**** PROVIDED RECORDS
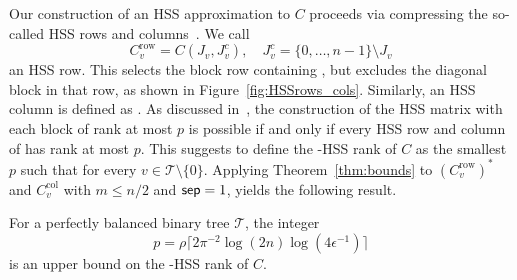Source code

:Our construction of an HSS approximation to $C$ proceeds via compressing the so-called HSS rows and columns~\cite{benzi2016matrices, martinsson2011fast,xia2010fast}.
We call
\[
 C_v^{\mathrm{row}} = C(J_v, J_v^c), \quad J_v^c = \{ 0, \ldots, n-1\} \setminus J_v
\]
an HSS row. This selects the block row containing , but excludes the diagonal block in that row, as shown in Figure~\ref{fig:HSSrows_cols}.
Similarly, an HSS column is defined as .  
As discussed in~\cite{xia2010fast}, the construction of the HSS matrix  with each block  of rank at most $p$ is possible if and only if every HSS row and column of  has rank at most $p$. 
This suggests to define the -HSS rank of $C$  as the smallest $p$ such that  for every $v \in \mathcal{T} \setminus \{0\}$. Applying Theorem~\ref{thm:bounds}
to $( C^{\mathrm{row}}_v )^*$ and
$C^{\mathrm{col}}_v$ with $m \le n/2$ and $\mathsf{sep} = 1$, 
yields the following result.
\begin{lemma} 
\label{lemma:HSS_rank}
For a perfectly balanced binary
tree $\mathcal{T}$, the integer
\[
p = \rho \big\lceil 2\pi^{-2} \log (2n) \log(4 \epsilon^{-1} ) \big\rceil
\]
 is an upper bound on the -HSS rank of $C$.
\end{lemma}

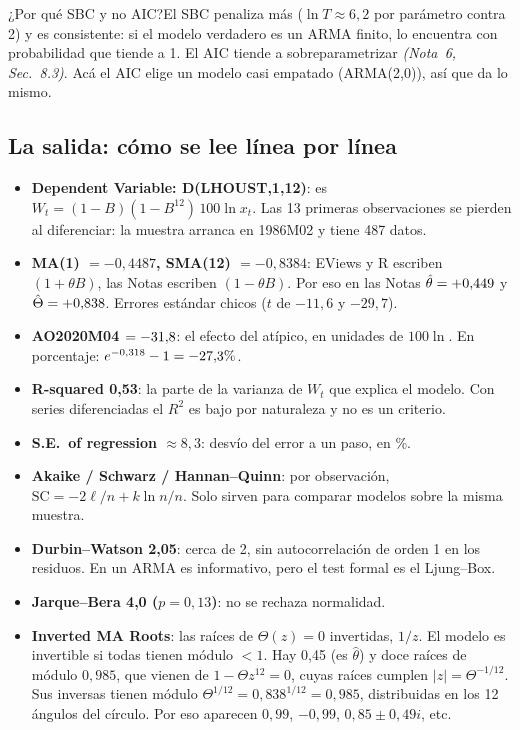 \documentclass[11pt,a4paper]{article}
\newcommand{\nota}[2]{\textit{(Nota~#1, Sec.~#2)}}
\newcommand{\Q}[2]{\begin{pregunta}{#1}#2\end{pregunta}}
\begin{document}
\Q{¿Por qu\'e SBC y no AIC?}{El SBC penaliza m\'as ($\ln T\approx6{,}2$ por par\'ametro contra 2) y es consistente: si el modelo verdadero es un ARMA finito, lo encuentra con probabilidad que tiende a 1. El AIC tiende a sobreparametrizar \nota{6}{8.3}. Ac\'a el AIC elige un modelo casi empatado (ARMA(2,0)), as\'i que da lo mismo.}

\subsection{La salida: c\'omo se lee l\'inea por l\'inea}
\begin{itemize}
\item \textbf{Dependent Variable: D(LHOUST,1,12)}: es $W_t=(1-B)(1-B^{12})\,100\ln x_t$. Las 13 primeras observaciones se pierden al diferenciar: la muestra arranca en 1986M02 y tiene 487 datos.
\item \textbf{MA(1) $=-0{,}4487$, SMA(12) $=-0{,}8384$}: EViews y R escriben $(1+\theta B)$, las Notas escriben $(1-\theta B)$. Por eso en las Notas $\hat\theta=+\ThetaV$ y $\hat\Theta=+\SThetaV$. Errores est\'andar chicos ($t$ de $-11{,}6$ y $-29{,}7$).
\item \textbf{AO2020M04 $=\AOV$}: el efecto del at\'ipico, en unidades de $100\ln$. En porcentaje: $e^{-0{,}318}-1=\AOVpct\%$.
\item \textbf{R-squared 0,53}: la parte de la varianza de $W_t$ que explica el modelo. Con series diferenciadas el $R^2$ es bajo por naturaleza y no es un criterio.
\item \textbf{S.E.\ of regression $\approx8{,}3$}: desv\'io del error a un paso, en \%.
\item \textbf{Akaike / Schwarz / Hannan--Quinn}: por observaci\'on, $\text{SC}=-2\ell/n+k\ln n/n$. Solo sirven para comparar modelos sobre la misma muestra.
\item \textbf{Durbin--Watson 2,05}: cerca de 2, sin autocorrelaci\'on de orden 1 en los residuos. En un ARMA es informativo, pero el test formal es el Ljung--Box.
\item \textbf{Jarque--Bera 4,0 ($p=0{,}13$)}: no se rechaza normalidad.
\item \textbf{Inverted MA Roots}: las ra\'ices de $\Theta(z)=0$ invertidas, $1/z$. El modelo es invertible si todas tienen m\'odulo $<1$. Hay 0,45 (es $\hat\theta$) y doce ra\'ices de m\'odulo $0{,}985$, que vienen de $1-\Theta z^{12}=0$, cuyas ra\'ices cumplen $|z|=\Theta^{-1/12}$. Sus inversas tienen m\'odulo $\Theta^{1/12}=0{,}838^{1/12}=0{,}985$, distribuidas en los 12 \'angulos del c\'irculo. Por eso aparecen $0{,}99$, $-0{,}99$, $0{,}85\pm0{,}49i$, etc.
\end{itemize}
\end{document}
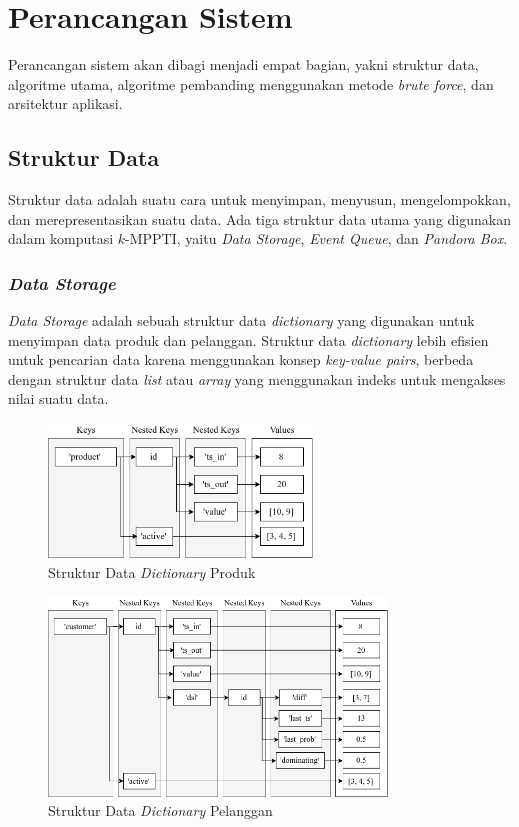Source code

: \section{Perancangan Sistem}
\tab Perancangan sistem akan dibagi menjadi empat bagian, yakni struktur data, algoritme utama, algoritme pembanding menggunakan metode \textit{brute force}, dan arsitektur aplikasi. 

\subsection{Struktur Data}
\tab Struktur data adalah suatu cara untuk menyimpan, menyusun, mengelompokkan, dan merepresentasikan suatu data. Ada tiga struktur data utama yang digunakan dalam komputasi $k$-MPPTI, yaitu \textit{Data Storage}, \textit{Event Queue}, dan \textit{Pandora Box}.

\subsubsection{\textit{Data Storage}}
\tab \textit{Data Storage} adalah sebuah struktur data \textit{dictionary} yang digunakan untuk menyimpan data produk dan pelanggan. Struktur data \textit{dictionary} lebih efisien untuk pencarian data karena menggunakan konsep \textit{key-value pairs}, berbeda dengan struktur data \textit{list} atau \textit{array} yang menggunakan indeks untuk mengakses nilai suatu data.

\begin{figure}[H]
	\centering
	\includegraphics[width=7cm]{assets/img/bab3/sd1.png}
	\caption{Struktur Data \textit{Dictionary} Produk}
	\label{fig:sd1}
\end{figure}

\begin{figure}[H]
	\centering
	\includegraphics[width=9cm]{assets/img/bab3/sd2.png}
	\caption{Struktur Data \textit{Dictionary} Pelanggan}
	\label{fig:sd2}
\end{figure}


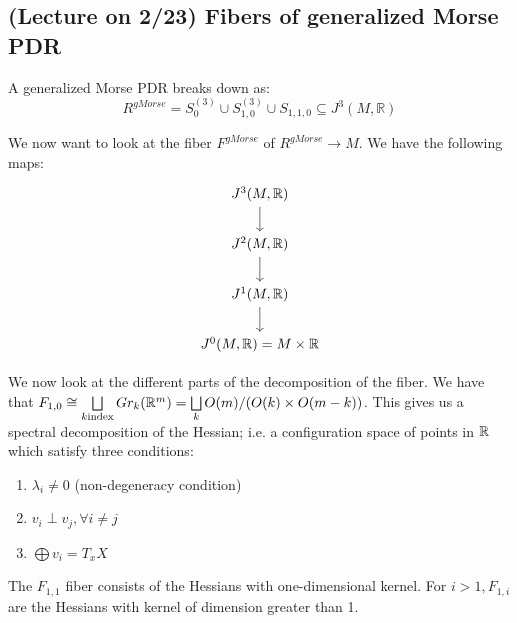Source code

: \documentclass{article}
\newtheorem{proposed work}[theorem]{Proposed Work}
\begin{document}
\subsection{(Lecture on 2/23) Fibers of generalized Morse PDR}
A generalized Morse PDR breaks down as:
$$ R^{gMorse}=S_0^{(3)}\cup S_{1,0}^{(3)}\cup S_{1,1,0}\subseteq J^3(M, \mathbb{R})$$

We now want to look at the fiber $F^{gMorse}$ of $R^{gMorse}\to M$. We have the following maps:
\begin{equation*}
\begin{tikzcd}
J^3(M,\R)\arrow[d]\\
J^2(M,\R)\arrow[d]\\
J^1(M,\R)\arrow[d]\\
J^0(M,\R)=M\times \R
\end{tikzcd}
\end{equation*}

We now look at the different parts of the decomposition of the fiber. We have that $F_{1,0}\cong \bigsqcup\limits_{k \text{index}} Gr_k(\mathbb R^m)=\bigsqcup\limits_{k}O(m)/(O(k)\times O(m-k))$. This gives us a spectral decomposition of the Hessian; i.e. a configuration space of points in $\mathbb R$ which satisfy three conditions:
\begin{enumerate}
\item $\lambda_i\neq 0$ (non-degeneracy condition)
\item $v_i\perp v_j, \forall i\neq j$
\item $\bigoplus v_i=T_xX$
\end{enumerate}
\begin{center}
\end{center}

The $F_{1,1}$ fiber consists of the Hessians with one-dimensional kernel. For $i>1, F_{1,i}$ are the Hessians with kernel of dimension greater than 1. \\
\end{document}
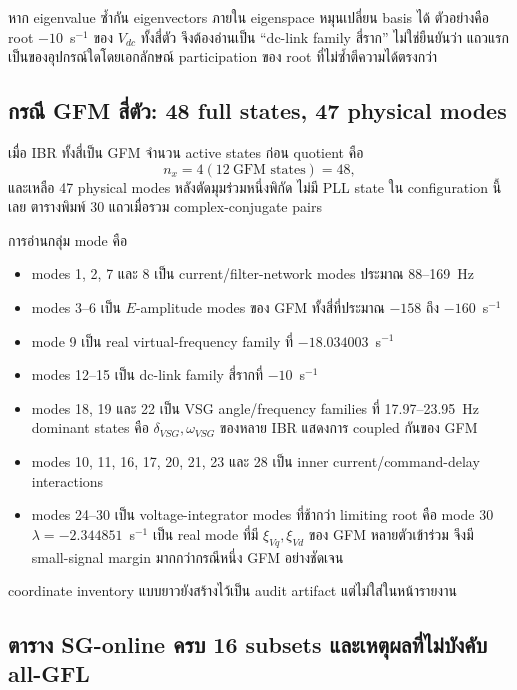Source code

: \documentclass[12pt,a4paper]{article}
\begin{document}
หาก eigenvalue ซ้ำกัน eigenvectors ภายใน eigenspace หมุนเปลี่ยน basis ได้ ตัวอย่างคือ root
$-10$~s$^{-1}$ ของ $V_{dc}$ ทั้งสี่ตัว จึงต้องอ่านเป็น ``dc-link family สี่ราก'' ไม่ใช่ยืนยันว่า
แถวแรกเป็นของอุปกรณ์ใดโดยเอกลักษณ์ participation ของ root ที่ไม่ซ้ำตีความได้ตรงกว่า

\subsection{กรณี GFM สี่ตัว: 48 full states, 47 physical modes}

เมื่อ IBR ทั้งสี่เป็น GFM จำนวน active states ก่อน quotient คือ
\begin{equation}
n_x=4(12\ \text{GFM states})=48,
\end{equation}
และเหลือ 47 physical modes หลังตัดมุมร่วมหนึ่งพิกัด ไม่มี PLL state ใน configuration นี้เลย
ตารางพิมพ์ 30 แถวเมื่อรวม complex-conjugate pairs



การอ่านกลุ่ม mode คือ
\begin{itemize}
\item modes 1, 2, 7 และ 8 เป็น current/filter-network modes ประมาณ 88--169~Hz
\item modes 3--6 เป็น $E$-amplitude modes ของ GFM ทั้งสี่ที่ประมาณ $-158$ ถึง $-160$~s$^{-1}$
\item mode 9 เป็น real virtual-frequency family ที่ $-18.034003$~s$^{-1}$
\item modes 12--15 เป็น dc-link family สี่รากที่ $-10$~s$^{-1}$
\item modes 18, 19 และ 22 เป็น VSG angle/frequency families ที่ 17.97--23.95~Hz
dominant states คือ $\delta_{VSG},\omega_{VSG}$ ของหลาย IBR แสดงการ coupled กันของ GFM
\item modes 10, 11, 16, 17, 20, 21, 23 และ 28 เป็น inner current/command-delay interactions
\item modes 24--30 เป็น voltage-integrator modes ที่ช้ากว่า limiting root คือ mode 30
$\lambda=-2.344851$~s$^{-1}$ เป็น real mode ที่มี $\xi_{Vq},\xi_{Vd}$ ของ GFM หลายตัวเข้าร่วม
จึงมี small-signal margin มากกว่ากรณีหนึ่ง GFM อย่างชัดเจน
\end{itemize}

coordinate inventory แบบยาวยังสร้างไว้เป็น audit artifact แต่ไม่ใส่ในหน้ารายงาน

\subsection{ตาราง SG-online ครบ 16 subsets และเหตุผลที่ไม่บังคับ all-GFL}
\end{document}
********
# AIM OF THE TASK
Reproduce exactly the lines from the one containing "mode 9 เป็น" through the last line of the records above, including both, and nothing else.

# RESULT OF THIS TASK
\item mode 9 เป็น real virtual-frequency family ที่ $-18.034003$~s$^{-1}$
\item modes 12--15 เป็น dc-link family สี่รากที่ $-10$~s$^{-1}$
\item modes 18, 19 และ 22 เป็น VSG angle/frequency families ที่ 17.97--23.95~Hz
dominant states คือ $\delta_{VSG},\omega_{VSG}$ ของหลาย IBR แสดงการ coupled กันของ GFM
\item modes 10, 11, 16, 17, 20, 21, 23 และ 28 เป็น inner current/command-delay interactions
\item modes 24--30 เป็น voltage-integrator modes ที่ช้ากว่า limiting root คือ mode 30
$\lambda=-2.344851$~s$^{-1}$ เป็น real mode ที่มี $\xi_{Vq},\xi_{Vd}$ ของ GFM หลายตัวเข้าร่วม
จึงมี small-signal margin มากกว่ากรณีหนึ่ง GFM อย่างชัดเจน
\end{itemize}

coordinate inventory แบบยาวยังสร้างไว้เป็น audit artifact แต่ไม่ใส่ในหน้ารายงาน

\subsection{ตาราง SG-online ครบ 16 subsets และเหตุผลที่ไม่บังคับ all-GFL}
\end{document}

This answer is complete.